We have learned over the last several decades that the brain is an important target for insulin action. Insulin in the central nervous system (CNS) affects feeding behavior and body energy stores, the metabolism of glucose and fats in the liver and adipose, and various aspects of memory and cognition. Insulin may even influence the development or progression of Alzheimer disease. Yet, a number of seemingly simple questions (e.g., What is the pathway for delivery of insulin to the brain? Is insulin’s delivery to the brain mediated by the insulin receptor and is it a regulated process?

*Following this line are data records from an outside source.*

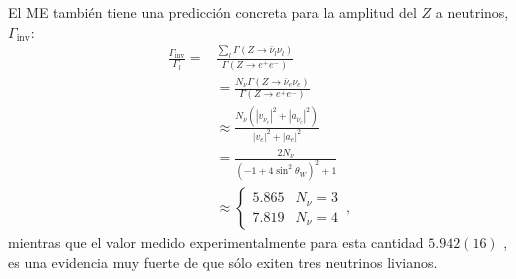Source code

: \begin{frame}
El ME también tiene una predicción concreta para la amplitud del $Z$ a neutrinos, $\Gamma_{\text{inv}}$:
\begin{align}
  \frac{\Gamma_{\text{inv}}}{\Gamma_l}=&\frac{\sum_l\Gamma(Z\to\bar{\nu}_l\nu_l)}{\Gamma(Z\to e^+ e^-)}\nonumber\\
  &=\frac{N_\nu\Gamma(Z\to\bar{\nu}_e\nu_e)}{\Gamma(Z\to e^+ e^-)}\nonumber\\
  &\approx\frac{N_\nu(|v_{\nu_e}|^2+|a_{\nu_e}|^2)}{|v_{e}|^2+|a_{e}|^2}\nonumber\\
  &=\frac{2N_\nu}{(-1+4\sin^2\theta_W)^2+1}\nonumber\\
  &\approx\begin{cases}
    5.865&N_\nu=3\\
    7.819&N_\nu=4
  \end{cases}\,,
\end{align}
mientras que el valor medido experimentalmente para esta cantidad $5.942(16)$ \cite{a}, es una evidencia muy fuerte de que sólo exiten tres neutrinos livianos. 
\end{frame}
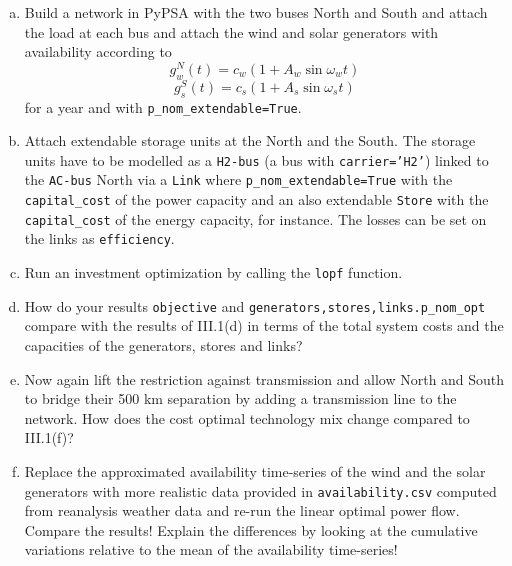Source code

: \documentclass[11pt,a4paper,fleqn]{scrartcl}
\begin{document}
\begin{enumerate}[(a)]
 \item Build a network in PyPSA with the two buses North and South and attach the load at each bus and attach the wind and solar generators with availability according to $$g^{N}_{w}(t) = c_w(1+A_w\sin \omega_w t)$$ $$g^{S}_{s}(t) = c_s(1+A_s\sin \omega_s t)$$ for a year and with \texttt{p\_nom\_extendable=True}. 
 \item Attach extendable storage units at the North and the South. The storage units have to be modelled as a \texttt{H2-bus} (a bus with \texttt{carrier='H2'}) linked to the \texttt{AC-bus} North via a \texttt{Link} where \texttt{p\_nom\_extendable=True} with the \texttt{capital\_cost} of the power capacity and an also extendable \texttt{Store} with the \texttt{capital\_cost} of the energy capacity, for instance. The losses can be set on the links as \texttt{efficiency}.
 \item Run an investment optimization by calling the \texttt{lopf} function.
 \item How do your results \texttt{objective} and \texttt{{generators,stores,links}.p\_nom\_opt} compare with the results of III.1(d) in terms of the total system costs and the capacities of the generators, stores and links?
 \item Now again lift the restriction against transmission and allow North and South to bridge their 500 km separation by adding a transmission line to the network. How does the cost optimal technology mix change compared to III.1(f)?
 \item Replace the approximated availability time-series of the wind and the solar generators with more realistic data provided in \texttt{availability.csv} computed from reanalysis weather data and re-run the linear optimal power flow. Compare the results! Explain the differences by looking at the cumulative variations relative to the mean of the availability time-series!
\end{enumerate}
\end{document}
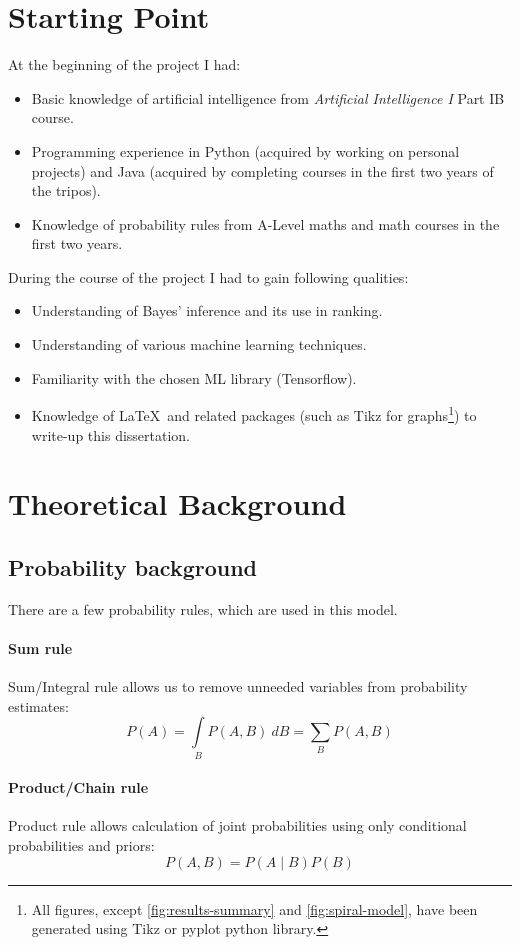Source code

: \documentclass[12pt,a4paper]{book}
\begin{document}
\section{Starting Point}
\noindent
At the beginning of the project I had:
\begin{itemize}
\item Basic knowledge of artificial intelligence from \emph{Artificial Intelligence I} Part IB course.
\item Programming experience in Python (acquired by working on personal projects) and Java (acquired by completing courses in the first two years of the tripos).
\item Knowledge of probability rules from A-Level maths and math courses in the first two years.
\end{itemize}
During the course of the project I had to gain following qualities:
\begin{itemize}
\item Understanding of Bayes' inference and its use in ranking.
\item Understanding of various machine learning techniques.
\item Familiarity with the chosen ML library (Tensorflow).
\item Knowledge of \LaTeX\ and related packages (such as Tikz for graphs\footnote{All figures, except \ref{fig:results-summary} and \ref{fig:spiral-model}, have been generated using Tikz or pyplot python library.}) to write-up this dissertation.
\end{itemize}
\section{Theoretical Background}
\subsection{Probability background}
There are a few probability rules, which are used in this model.
\paragraph{Sum rule}
Sum/Integral rule allows us to remove unneeded variables from probability estimates:
\begin{equation*}
P(A) = \int\limits_{B}P(A,B)\ dB = \sum\limits_{B}P(A,B)
\end{equation*}
\paragraph{Product/Chain rule}
Product rule allows calculation of joint probabilities using only conditional probabilities and priors:
\begin{equation*}
P(A,B) = P(A\mid B)P(B)
\end{equation*} 
\end{document}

Is brain insulin delivery affected by insulin resistance?) are unanswered. Here we briefly review accumulated findings affirming the importance of insulin as a CNS regulatory peptide, examine the current understanding of how peripheral insulin is delivered to the brain, and identify key gaps in the current understanding of this process.

Introduction

Accumulating information suggests several significant roles for insulin action in the brain. Here, we briefly review selected studies that provoke exploration of this emerging field. More pointedly, we highlight seemingly serious deficiencies in our understanding of how insulin from the systemic circulation might actually get to the brain parenchyma, and suggest that addressing these deficiencies is requisite to both a basic understanding of insulin physiology and a rational consideration of therapeutics involving the delivery of insulin to the brain.

Brain Insulin Action

Because bulk brain glucose uptake is not affected by insulin in either rats (1) or humans (2,3), the brain had long been considered “insulin insensitive.” While there is evidence for the expression and activity of glucose transport with the insulin-sensitive GLUT4 in a few selected nuclei, glucose transport into most neurons is GLUT3 dependent, while the glia and brain endothelial cells depend on GLUT1 activity for glucose uptake from brain interstitial fluid (ISF) and plasma, respectively (4). As insulin is not required for GLUT1- or GLUT3-mediated glucose transport, insulin is not needed for glucose transport into most brain cells. Insulin does, however, play a role as a neuroregulatory peptide, and this role is slowly being unraveled (5). Early, provocative studies showed that chronic intracerebroventricular (ICV) insulin administration markedly decreased food intake and body weight in primates (6). In contrast, intravenous insulin administration to humans during an euglycemic clamp did not acutely affect food intake (7). However, chronic intranasal insulin administration, which allows more direct access to the cerebrospinal fluid (CSF) than systemic insulin administration, decreased food intake in fasting men and acutely affected postprandial selection of palatable food by women without causing hypoglycemia (8,9). In addition, the correlation between adiposity and basal plasma insulin level led to the hypothesis that insulin in the central nervous system (CNS) could, like leptin, be a chronic signal regulating or reporting on energy reserves, as opposed to an acute satiety signal (10). Consistent with an important role for CNS insulin action, neuron-specific knockout of the insulin receptor (NIRKO mouse) enhanced diet-induced obesity and provoked insulin resistance, hypertriglyceridemia, and reproductive dysfunction (11). Thus, insulin in the brain appears to be important for the regulation of feeding behavior and monitoring energy stores.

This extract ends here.